> [PROBLEM TO WORK ON]
When a line below holds the string "item", show that line.

▼

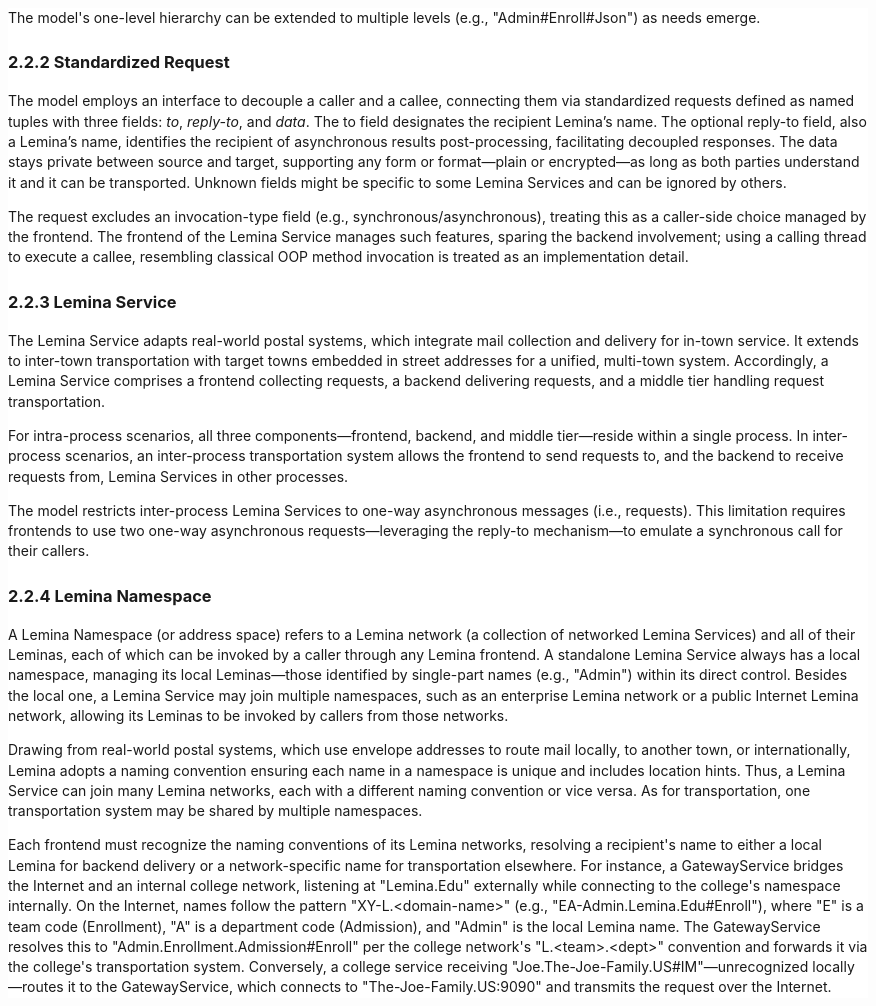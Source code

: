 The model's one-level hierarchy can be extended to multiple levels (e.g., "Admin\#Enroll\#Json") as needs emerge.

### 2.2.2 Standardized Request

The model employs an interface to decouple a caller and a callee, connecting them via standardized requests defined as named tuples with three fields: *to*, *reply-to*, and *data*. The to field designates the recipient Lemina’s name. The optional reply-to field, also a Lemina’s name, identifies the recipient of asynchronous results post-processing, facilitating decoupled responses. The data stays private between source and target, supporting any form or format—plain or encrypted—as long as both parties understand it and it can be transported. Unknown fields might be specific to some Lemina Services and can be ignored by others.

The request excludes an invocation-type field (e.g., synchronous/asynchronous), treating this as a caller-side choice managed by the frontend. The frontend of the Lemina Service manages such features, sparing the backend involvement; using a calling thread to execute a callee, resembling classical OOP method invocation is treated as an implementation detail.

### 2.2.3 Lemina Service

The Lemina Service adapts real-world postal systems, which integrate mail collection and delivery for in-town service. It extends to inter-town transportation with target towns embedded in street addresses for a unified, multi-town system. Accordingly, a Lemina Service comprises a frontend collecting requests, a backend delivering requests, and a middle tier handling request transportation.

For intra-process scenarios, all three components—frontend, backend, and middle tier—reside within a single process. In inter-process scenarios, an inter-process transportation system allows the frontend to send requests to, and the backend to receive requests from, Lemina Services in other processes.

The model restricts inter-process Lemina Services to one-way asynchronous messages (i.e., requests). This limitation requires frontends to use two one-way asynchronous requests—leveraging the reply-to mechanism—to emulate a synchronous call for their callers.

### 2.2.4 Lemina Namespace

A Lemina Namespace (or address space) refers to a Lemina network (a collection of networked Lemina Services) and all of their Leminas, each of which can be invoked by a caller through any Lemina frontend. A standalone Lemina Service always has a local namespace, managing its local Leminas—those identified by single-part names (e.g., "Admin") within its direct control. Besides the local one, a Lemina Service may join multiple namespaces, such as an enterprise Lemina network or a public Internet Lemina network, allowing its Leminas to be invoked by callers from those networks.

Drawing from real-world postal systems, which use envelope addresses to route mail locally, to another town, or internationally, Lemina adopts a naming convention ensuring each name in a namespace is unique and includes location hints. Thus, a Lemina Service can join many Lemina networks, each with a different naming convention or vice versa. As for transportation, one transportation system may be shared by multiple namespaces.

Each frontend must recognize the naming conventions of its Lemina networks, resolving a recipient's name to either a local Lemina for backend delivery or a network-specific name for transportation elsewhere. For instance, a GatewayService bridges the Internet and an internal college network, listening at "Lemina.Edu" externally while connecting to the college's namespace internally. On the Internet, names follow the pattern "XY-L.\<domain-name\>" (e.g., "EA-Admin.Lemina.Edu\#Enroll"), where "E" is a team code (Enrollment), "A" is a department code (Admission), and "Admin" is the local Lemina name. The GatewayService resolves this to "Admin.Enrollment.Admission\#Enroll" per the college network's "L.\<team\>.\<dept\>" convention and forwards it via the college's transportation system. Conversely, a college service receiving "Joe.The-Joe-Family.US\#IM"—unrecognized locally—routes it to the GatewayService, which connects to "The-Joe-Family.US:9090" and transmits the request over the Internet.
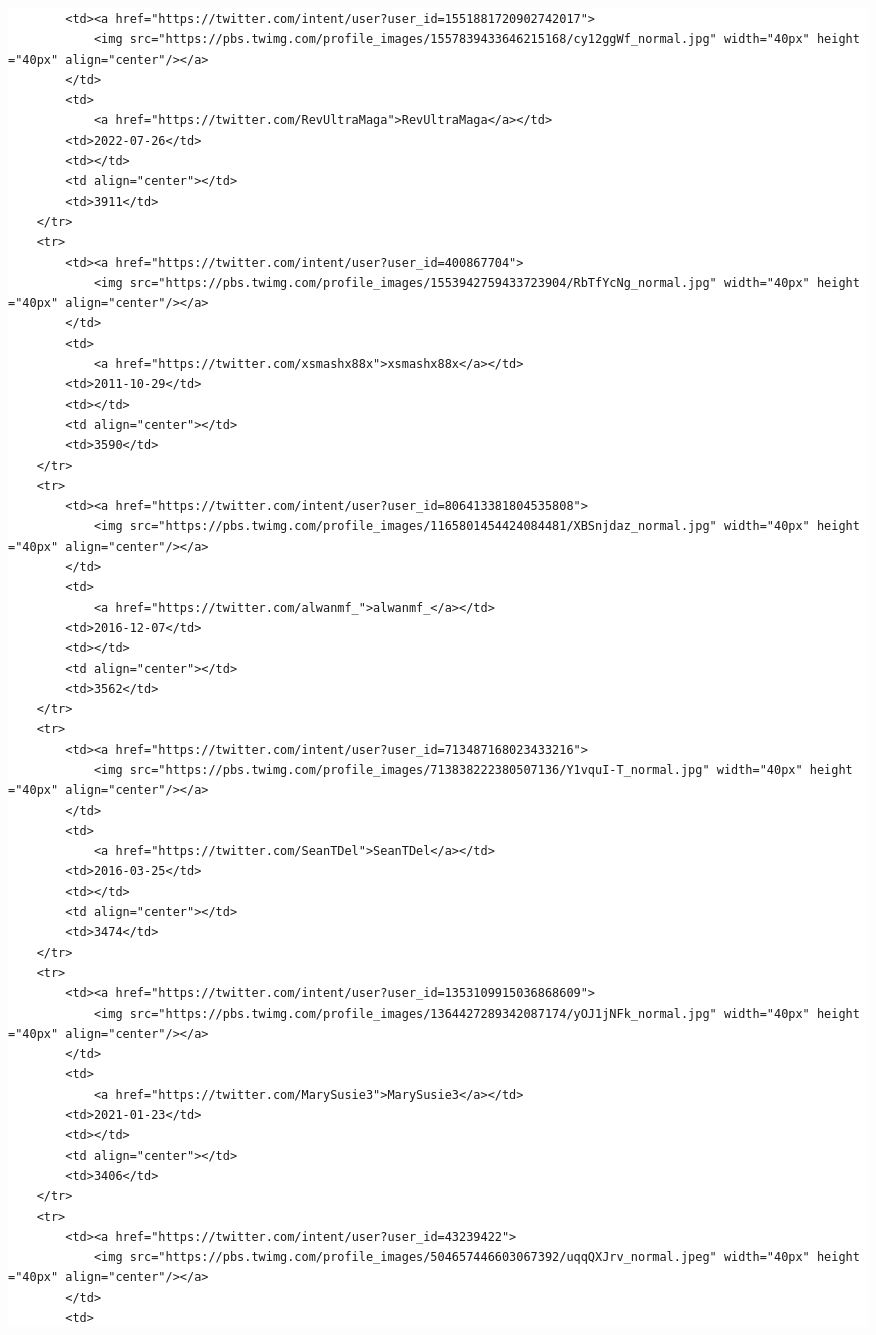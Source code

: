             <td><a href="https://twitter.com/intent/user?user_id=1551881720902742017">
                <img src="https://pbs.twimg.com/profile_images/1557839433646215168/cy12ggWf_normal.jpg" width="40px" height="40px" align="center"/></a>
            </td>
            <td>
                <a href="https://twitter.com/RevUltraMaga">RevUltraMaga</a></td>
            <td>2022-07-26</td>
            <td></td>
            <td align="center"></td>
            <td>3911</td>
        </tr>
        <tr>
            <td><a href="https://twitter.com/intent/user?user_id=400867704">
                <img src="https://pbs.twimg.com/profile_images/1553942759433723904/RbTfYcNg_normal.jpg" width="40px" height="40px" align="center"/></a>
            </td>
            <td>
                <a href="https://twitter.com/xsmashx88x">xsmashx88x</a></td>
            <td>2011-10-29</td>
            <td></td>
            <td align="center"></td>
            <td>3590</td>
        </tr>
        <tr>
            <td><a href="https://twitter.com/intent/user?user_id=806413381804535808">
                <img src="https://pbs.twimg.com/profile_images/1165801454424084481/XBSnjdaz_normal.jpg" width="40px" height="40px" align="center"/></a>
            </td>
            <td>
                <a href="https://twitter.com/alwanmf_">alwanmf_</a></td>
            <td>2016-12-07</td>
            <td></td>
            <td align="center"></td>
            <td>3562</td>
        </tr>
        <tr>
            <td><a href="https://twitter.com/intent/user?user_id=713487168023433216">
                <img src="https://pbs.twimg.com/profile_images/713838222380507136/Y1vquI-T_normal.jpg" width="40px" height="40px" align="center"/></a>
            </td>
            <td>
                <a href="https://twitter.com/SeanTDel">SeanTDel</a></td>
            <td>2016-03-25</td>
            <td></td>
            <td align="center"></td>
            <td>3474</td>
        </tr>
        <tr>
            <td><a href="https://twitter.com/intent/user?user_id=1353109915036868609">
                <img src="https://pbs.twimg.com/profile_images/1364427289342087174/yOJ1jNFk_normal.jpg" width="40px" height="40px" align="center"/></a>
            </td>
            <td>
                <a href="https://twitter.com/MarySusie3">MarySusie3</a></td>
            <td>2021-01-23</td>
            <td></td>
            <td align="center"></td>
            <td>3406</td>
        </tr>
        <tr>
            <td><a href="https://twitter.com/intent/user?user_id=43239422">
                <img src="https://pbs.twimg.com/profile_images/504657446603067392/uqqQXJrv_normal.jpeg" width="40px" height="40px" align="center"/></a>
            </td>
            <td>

▲
▼

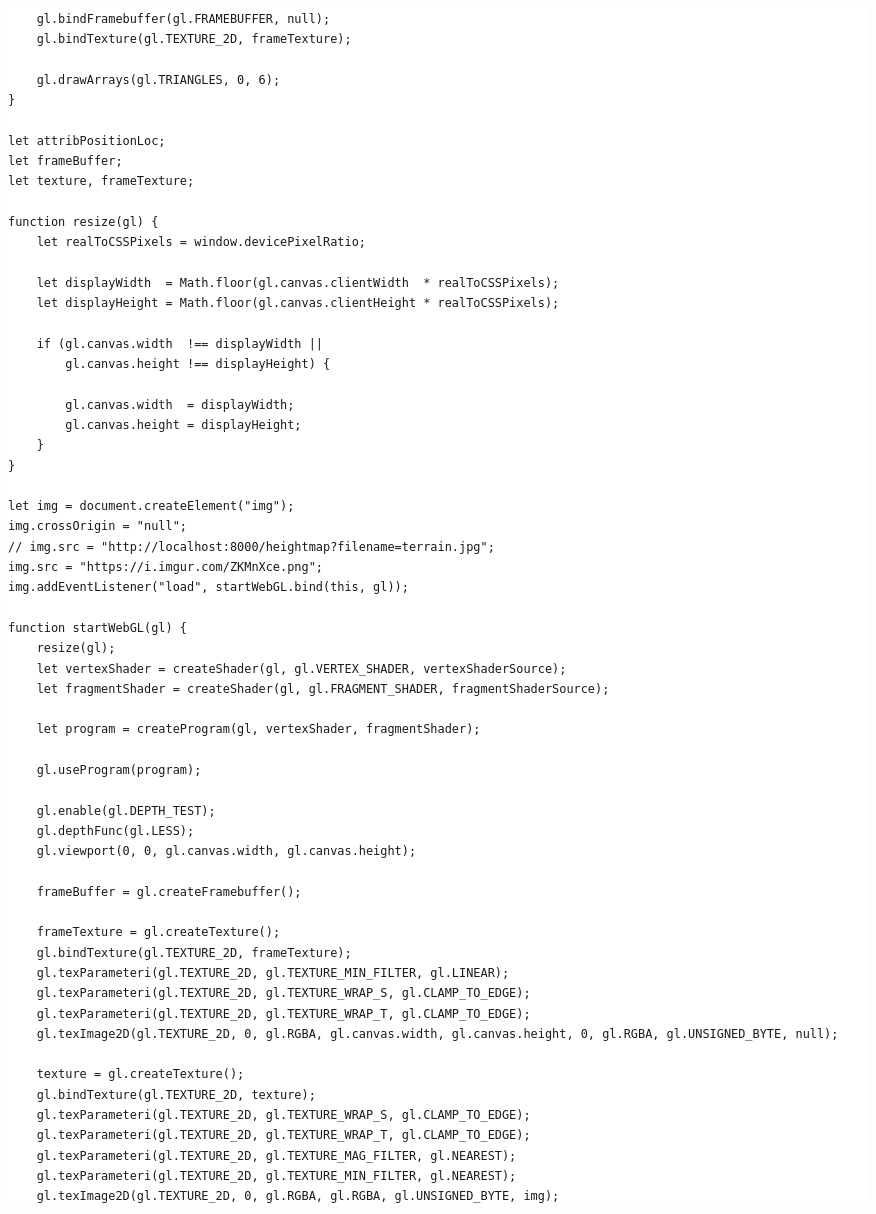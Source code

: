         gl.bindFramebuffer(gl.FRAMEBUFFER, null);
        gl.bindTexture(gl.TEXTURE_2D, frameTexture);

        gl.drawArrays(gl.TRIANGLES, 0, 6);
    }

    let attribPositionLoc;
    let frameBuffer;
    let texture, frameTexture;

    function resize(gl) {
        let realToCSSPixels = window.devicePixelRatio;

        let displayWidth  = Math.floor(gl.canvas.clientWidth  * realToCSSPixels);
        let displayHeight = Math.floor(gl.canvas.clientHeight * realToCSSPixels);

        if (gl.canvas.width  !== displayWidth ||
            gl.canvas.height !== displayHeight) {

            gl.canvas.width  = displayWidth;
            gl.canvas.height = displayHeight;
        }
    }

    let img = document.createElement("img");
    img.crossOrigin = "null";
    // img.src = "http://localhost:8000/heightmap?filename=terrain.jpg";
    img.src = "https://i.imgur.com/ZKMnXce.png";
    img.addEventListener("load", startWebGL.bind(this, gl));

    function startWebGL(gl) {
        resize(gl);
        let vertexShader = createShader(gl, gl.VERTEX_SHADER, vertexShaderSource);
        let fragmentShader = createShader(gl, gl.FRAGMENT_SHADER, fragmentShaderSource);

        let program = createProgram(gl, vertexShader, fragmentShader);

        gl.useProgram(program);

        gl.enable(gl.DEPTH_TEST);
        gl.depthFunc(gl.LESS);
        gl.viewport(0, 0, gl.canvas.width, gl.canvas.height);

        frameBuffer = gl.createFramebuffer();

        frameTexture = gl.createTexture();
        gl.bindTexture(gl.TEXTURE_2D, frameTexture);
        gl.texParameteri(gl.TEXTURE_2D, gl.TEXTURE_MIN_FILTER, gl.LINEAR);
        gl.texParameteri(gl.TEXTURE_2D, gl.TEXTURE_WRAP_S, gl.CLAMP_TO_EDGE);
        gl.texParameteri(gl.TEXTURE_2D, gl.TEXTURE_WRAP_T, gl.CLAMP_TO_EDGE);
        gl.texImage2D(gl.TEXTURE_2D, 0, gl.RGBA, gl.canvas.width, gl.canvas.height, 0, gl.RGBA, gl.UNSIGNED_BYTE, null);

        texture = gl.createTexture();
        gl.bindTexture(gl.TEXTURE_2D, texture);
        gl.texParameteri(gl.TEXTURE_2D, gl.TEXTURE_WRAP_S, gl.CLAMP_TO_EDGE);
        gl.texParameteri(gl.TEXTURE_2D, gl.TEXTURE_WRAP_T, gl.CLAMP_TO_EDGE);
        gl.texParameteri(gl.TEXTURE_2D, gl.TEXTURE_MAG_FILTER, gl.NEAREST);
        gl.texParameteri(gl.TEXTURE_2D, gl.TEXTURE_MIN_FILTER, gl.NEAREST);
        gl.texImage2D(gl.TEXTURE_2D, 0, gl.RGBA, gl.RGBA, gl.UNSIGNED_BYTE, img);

▲
▼

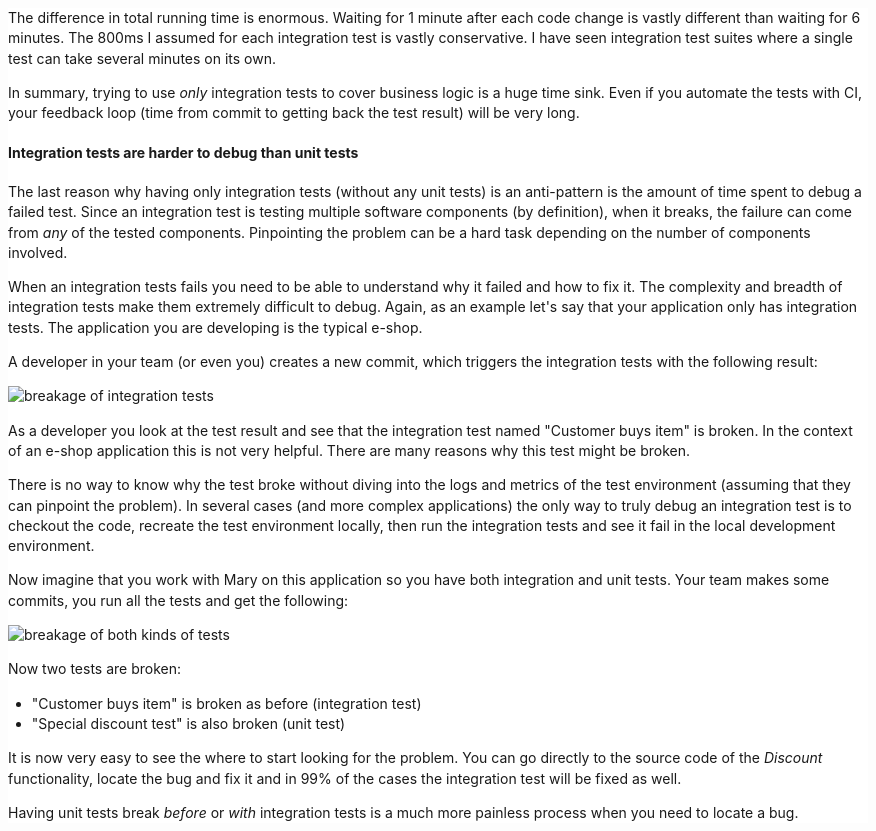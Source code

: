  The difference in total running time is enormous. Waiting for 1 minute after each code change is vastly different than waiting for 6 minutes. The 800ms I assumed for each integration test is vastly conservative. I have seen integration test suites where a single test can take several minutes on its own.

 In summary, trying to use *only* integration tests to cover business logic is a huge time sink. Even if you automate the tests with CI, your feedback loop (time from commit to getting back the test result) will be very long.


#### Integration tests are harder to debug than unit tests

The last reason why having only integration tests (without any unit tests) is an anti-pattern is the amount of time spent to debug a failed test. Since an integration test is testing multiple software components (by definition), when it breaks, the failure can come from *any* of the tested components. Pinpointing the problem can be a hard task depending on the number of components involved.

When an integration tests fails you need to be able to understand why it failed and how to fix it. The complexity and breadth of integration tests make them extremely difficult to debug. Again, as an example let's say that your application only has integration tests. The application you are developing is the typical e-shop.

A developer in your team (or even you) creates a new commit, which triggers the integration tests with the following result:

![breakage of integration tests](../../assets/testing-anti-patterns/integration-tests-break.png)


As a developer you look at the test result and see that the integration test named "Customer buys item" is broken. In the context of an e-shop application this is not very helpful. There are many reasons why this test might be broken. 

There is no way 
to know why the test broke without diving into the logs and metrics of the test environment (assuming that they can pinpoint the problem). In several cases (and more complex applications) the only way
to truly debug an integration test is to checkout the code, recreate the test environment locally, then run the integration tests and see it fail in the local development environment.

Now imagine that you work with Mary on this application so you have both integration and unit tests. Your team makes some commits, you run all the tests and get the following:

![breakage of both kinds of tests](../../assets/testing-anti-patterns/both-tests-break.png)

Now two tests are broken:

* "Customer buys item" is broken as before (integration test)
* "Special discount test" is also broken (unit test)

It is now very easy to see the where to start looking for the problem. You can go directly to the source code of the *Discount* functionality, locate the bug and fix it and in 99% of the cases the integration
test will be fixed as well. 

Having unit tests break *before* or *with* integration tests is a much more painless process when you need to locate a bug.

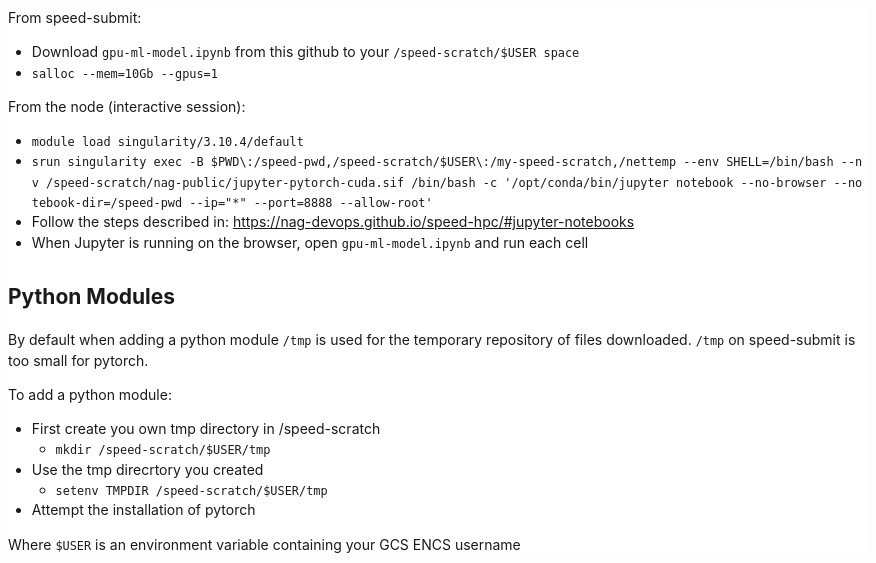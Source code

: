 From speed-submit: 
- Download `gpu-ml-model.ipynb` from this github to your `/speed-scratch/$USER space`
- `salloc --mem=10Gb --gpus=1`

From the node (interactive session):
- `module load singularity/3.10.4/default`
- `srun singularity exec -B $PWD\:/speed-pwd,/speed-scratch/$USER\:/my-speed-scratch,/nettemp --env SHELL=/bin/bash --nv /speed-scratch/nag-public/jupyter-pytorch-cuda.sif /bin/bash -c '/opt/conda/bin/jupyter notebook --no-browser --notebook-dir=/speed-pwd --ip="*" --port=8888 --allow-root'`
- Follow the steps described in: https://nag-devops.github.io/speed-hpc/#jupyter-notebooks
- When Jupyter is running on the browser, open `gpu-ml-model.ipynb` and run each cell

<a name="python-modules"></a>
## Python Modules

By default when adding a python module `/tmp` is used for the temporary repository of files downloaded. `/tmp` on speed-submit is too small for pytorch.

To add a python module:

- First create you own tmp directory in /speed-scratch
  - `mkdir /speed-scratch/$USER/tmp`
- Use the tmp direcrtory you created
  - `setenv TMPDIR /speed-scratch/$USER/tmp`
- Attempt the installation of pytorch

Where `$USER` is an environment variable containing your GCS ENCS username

▲

> [SOLUTION TO THIS TASK]
As a developer you look at the test result and see that the integration test named "Customer buys item" is broken. In the context of an e-shop application this is not very helpful. There are many reasons why this test might be broken. 
* "Customer buys item" is broken as before (integration test)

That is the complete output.